Ann Keen: The Department's guidance on the decontamination of medical equipment in the national health service is set out in Health Technical Memorandum 01-01: Decontamination of reusable medical devices Part A: Management and environment published in 2007 and A guide to the decontamination of reusable surgical instruments published in 2003. Copies of both documents have been placed in the Library.
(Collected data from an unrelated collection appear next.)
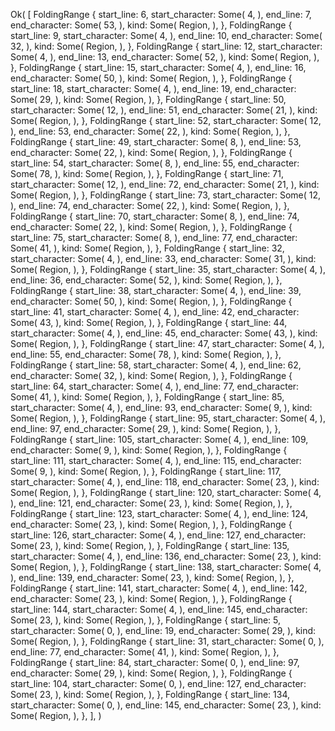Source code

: Ok(
    [
        FoldingRange {
            start_line: 6,
            start_character: Some(
                4,
            ),
            end_line: 7,
            end_character: Some(
                53,
            ),
            kind: Some(
                Region,
            ),
        },
        FoldingRange {
            start_line: 9,
            start_character: Some(
                4,
            ),
            end_line: 10,
            end_character: Some(
                32,
            ),
            kind: Some(
                Region,
            ),
        },
        FoldingRange {
            start_line: 12,
            start_character: Some(
                4,
            ),
            end_line: 13,
            end_character: Some(
                52,
            ),
            kind: Some(
                Region,
            ),
        },
        FoldingRange {
            start_line: 15,
            start_character: Some(
                4,
            ),
            end_line: 16,
            end_character: Some(
                50,
            ),
            kind: Some(
                Region,
            ),
        },
        FoldingRange {
            start_line: 18,
            start_character: Some(
                4,
            ),
            end_line: 19,
            end_character: Some(
                29,
            ),
            kind: Some(
                Region,
            ),
        },
        FoldingRange {
            start_line: 50,
            start_character: Some(
                12,
            ),
            end_line: 51,
            end_character: Some(
                21,
            ),
            kind: Some(
                Region,
            ),
        },
        FoldingRange {
            start_line: 52,
            start_character: Some(
                12,
            ),
            end_line: 53,
            end_character: Some(
                22,
            ),
            kind: Some(
                Region,
            ),
        },
        FoldingRange {
            start_line: 49,
            start_character: Some(
                8,
            ),
            end_line: 53,
            end_character: Some(
                22,
            ),
            kind: Some(
                Region,
            ),
        },
        FoldingRange {
            start_line: 54,
            start_character: Some(
                8,
            ),
            end_line: 55,
            end_character: Some(
                78,
            ),
            kind: Some(
                Region,
            ),
        },
        FoldingRange {
            start_line: 71,
            start_character: Some(
                12,
            ),
            end_line: 72,
            end_character: Some(
                21,
            ),
            kind: Some(
                Region,
            ),
        },
        FoldingRange {
            start_line: 73,
            start_character: Some(
                12,
            ),
            end_line: 74,
            end_character: Some(
                22,
            ),
            kind: Some(
                Region,
            ),
        },
        FoldingRange {
            start_line: 70,
            start_character: Some(
                8,
            ),
            end_line: 74,
            end_character: Some(
                22,
            ),
            kind: Some(
                Region,
            ),
        },
        FoldingRange {
            start_line: 75,
            start_character: Some(
                8,
            ),
            end_line: 77,
            end_character: Some(
                41,
            ),
            kind: Some(
                Region,
            ),
        },
        FoldingRange {
            start_line: 32,
            start_character: Some(
                4,
            ),
            end_line: 33,
            end_character: Some(
                31,
            ),
            kind: Some(
                Region,
            ),
        },
        FoldingRange {
            start_line: 35,
            start_character: Some(
                4,
            ),
            end_line: 36,
            end_character: Some(
                52,
            ),
            kind: Some(
                Region,
            ),
        },
        FoldingRange {
            start_line: 38,
            start_character: Some(
                4,
            ),
            end_line: 39,
            end_character: Some(
                50,
            ),
            kind: Some(
                Region,
            ),
        },
        FoldingRange {
            start_line: 41,
            start_character: Some(
                4,
            ),
            end_line: 42,
            end_character: Some(
                43,
            ),
            kind: Some(
                Region,
            ),
        },
        FoldingRange {
            start_line: 44,
            start_character: Some(
                4,
            ),
            end_line: 45,
            end_character: Some(
                43,
            ),
            kind: Some(
                Region,
            ),
        },
        FoldingRange {
            start_line: 47,
            start_character: Some(
                4,
            ),
            end_line: 55,
            end_character: Some(
                78,
            ),
            kind: Some(
                Region,
            ),
        },
        FoldingRange {
            start_line: 58,
            start_character: Some(
                4,
            ),
            end_line: 62,
            end_character: Some(
                32,
            ),
            kind: Some(
                Region,
            ),
        },
        FoldingRange {
            start_line: 64,
            start_character: Some(
                4,
            ),
            end_line: 77,
            end_character: Some(
                41,
            ),
            kind: Some(
                Region,
            ),
        },
        FoldingRange {
            start_line: 85,
            start_character: Some(
                4,
            ),
            end_line: 93,
            end_character: Some(
                9,
            ),
            kind: Some(
                Region,
            ),
        },
        FoldingRange {
            start_line: 95,
            start_character: Some(
                4,
            ),
            end_line: 97,
            end_character: Some(
                29,
            ),
            kind: Some(
                Region,
            ),
        },
        FoldingRange {
            start_line: 105,
            start_character: Some(
                4,
            ),
            end_line: 109,
            end_character: Some(
                9,
            ),
            kind: Some(
                Region,
            ),
        },
        FoldingRange {
            start_line: 111,
            start_character: Some(
                4,
            ),
            end_line: 115,
            end_character: Some(
                9,
            ),
            kind: Some(
                Region,
            ),
        },
        FoldingRange {
            start_line: 117,
            start_character: Some(
                4,
            ),
            end_line: 118,
            end_character: Some(
                23,
            ),
            kind: Some(
                Region,
            ),
        },
        FoldingRange {
            start_line: 120,
            start_character: Some(
                4,
            ),
            end_line: 121,
            end_character: Some(
                23,
            ),
            kind: Some(
                Region,
            ),
        },
        FoldingRange {
            start_line: 123,
            start_character: Some(
                4,
            ),
            end_line: 124,
            end_character: Some(
                23,
            ),
            kind: Some(
                Region,
            ),
        },
        FoldingRange {
            start_line: 126,
            start_character: Some(
                4,
            ),
            end_line: 127,
            end_character: Some(
                23,
            ),
            kind: Some(
                Region,
            ),
        },
        FoldingRange {
            start_line: 135,
            start_character: Some(
                4,
            ),
            end_line: 136,
            end_character: Some(
                23,
            ),
            kind: Some(
                Region,
            ),
        },
        FoldingRange {
            start_line: 138,
            start_character: Some(
                4,
            ),
            end_line: 139,
            end_character: Some(
                23,
            ),
            kind: Some(
                Region,
            ),
        },
        FoldingRange {
            start_line: 141,
            start_character: Some(
                4,
            ),
            end_line: 142,
            end_character: Some(
                23,
            ),
            kind: Some(
                Region,
            ),
        },
        FoldingRange {
            start_line: 144,
            start_character: Some(
                4,
            ),
            end_line: 145,
            end_character: Some(
                23,
            ),
            kind: Some(
                Region,
            ),
        },
        FoldingRange {
            start_line: 5,
            start_character: Some(
                0,
            ),
            end_line: 19,
            end_character: Some(
                29,
            ),
            kind: Some(
                Region,
            ),
        },
        FoldingRange {
            start_line: 31,
            start_character: Some(
                0,
            ),
            end_line: 77,
            end_character: Some(
                41,
            ),
            kind: Some(
                Region,
            ),
        },
        FoldingRange {
            start_line: 84,
            start_character: Some(
                0,
            ),
            end_line: 97,
            end_character: Some(
                29,
            ),
            kind: Some(
                Region,
            ),
        },
        FoldingRange {
            start_line: 104,
            start_character: Some(
                0,
            ),
            end_line: 127,
            end_character: Some(
                23,
            ),
            kind: Some(
                Region,
            ),
        },
        FoldingRange {
            start_line: 134,
            start_character: Some(
                0,
            ),
            end_line: 145,
            end_character: Some(
                23,
            ),
            kind: Some(
                Region,
            ),
        },
    ],
)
The Medicines and Healthcare products Regulatory Agency has a regulatory responsibility for the Medical Devices Regulations 2002 which control the reprocessing and re-use of medical devices CE marked for that status.
The Department has an advisory committee in this area in the form of the Engineering and Science Advisory Committee (ESAC-PR) into the decontamination of surgical instruments, including prion removal. It has also worked with the National Institute for Health and Clinical Excellence (NICE) on decontamination. Both of these bodies have taken a special interest in the deactivation of prion infectivity on surgical instruments. The NICE guidance (November 2006) is available on NICE'S website at: www.nice.org.uk/guidance/index.jsp?action=byID&o=11332 and the ESAC-Pr 2006 annual report is available on the Department's website at:
Anne Milton: To ask the Secretary of State for Health what recent discussions he has had with the Institute of Decontamination Sciences on the practical application of decontamination sciences in health and social care services; and if he will make a statement. 
Ann Keen: Departmental officials have regular contact with the Institute for Decontamination Sciences (IDSc). For example, the IDSc is represented on our advisory committee, the Engineering and Science Advisory Committee into the decontamination of surgical instruments including prion removal.